Violated Driving Ban
A former resident of Montauk who lost his driving privileges for life after his sixth drunken-driving conviction was at the wheel of a 2003 Ford when police stopped him in the hamlet on April 5. He is now being held in the county jail in Riverside without possibility of bail.
Wayne B. Burling, 33, was one of the first residents of New York State to be hit with the lifetime ban by the Department of Motor Vehicles. The regulation was imposed administratively by Gov. Andrew Cuomo, bypassing the legislative process, in late 2012, and has since survived two challenges in the Court of Appeals.
Mr. Burling, who now lives in Center Moriches, was arrested earlier that year following an accident on Star Island in Montauk, and convicted the year after. He was sentenced to one to three years in state prison and served 19 months before being released. He was still supposed to be reporting to a parole officer this month when East Hampton Town police pulled him over for a cracked windshield and an expired inspection sticker, and he was charged with violating parole as well as unlicensed driving, a felony, along with the moving violations.
Because of Mr. Burling’s multiple felony convictions, the local court was prohibited by law from setting bail, and East Hampton Town Justice Steven Tekulsky sent him to jail. Bail for such defendants can be set at the county level only.
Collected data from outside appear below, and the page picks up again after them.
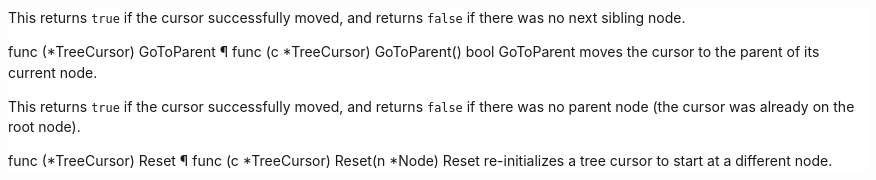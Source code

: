 This returns `true` if the cursor successfully moved, and returns `false` if there was no next sibling node.

func (*TreeCursor) GoToParent ¶
func (c *TreeCursor) GoToParent() bool
GoToParent moves the cursor to the parent of its current node.

This returns `true` if the cursor successfully moved, and returns `false` if there was no parent node (the cursor was already on the root node).

func (*TreeCursor) Reset ¶
func (c *TreeCursor) Reset(n *Node)
Reset re-initializes a tree cursor to start at a different node.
A Springs man was charged with drunken driving a little before midnight last Thursday after his 2004 Nissan hit a tree on Springs-Fireplace Road in East Hampton. Police said they found Manuel P. Castillo, 55, behind the wheel of the badly damaged car with the motor still running. “I hit a tree,” he told the arresting officer.
At police headquarters in Wainscott, he reportedly refused to take the Intoxilyzer 9000 breath test, resulting in an automatic one-year license suspension. During his arraignment Friday morning, Justice Tekulsky noted that he had been convicted in 2006 of an alcohol-related charge, driving with ability impaired, but freed him without bail in a nod to his ties to the community. Mr. Castillo has a future date on the court’s criminal calendar, however.
Driving while intoxicated was also the charge against a 64-year-old Hauppauge man who was pulled over near the Montauk train station Friday evening. Robert A. Thompson’s 1994 Ford had failed to stop at a stop sign, police said, and he had failed to signal a turn onto Edgemere Street. At headquarters, police said they obtained a .11 breath-test reading.
Mr. Thompson, too, was released without bail. Despite his UpIsland address, he has ties to East Hampton, Justice Lisa R. Rana noted during his Saturday arraignment.
Finally, early Tuesday morning, Jeremiah Desmond of Montauk, 65, was arrested there on Edgemere Street on suspicion of D.W.I. His breath test produced a reported reading of .14. He was freed without post bail, but with a place on Justice Rana’s calendar.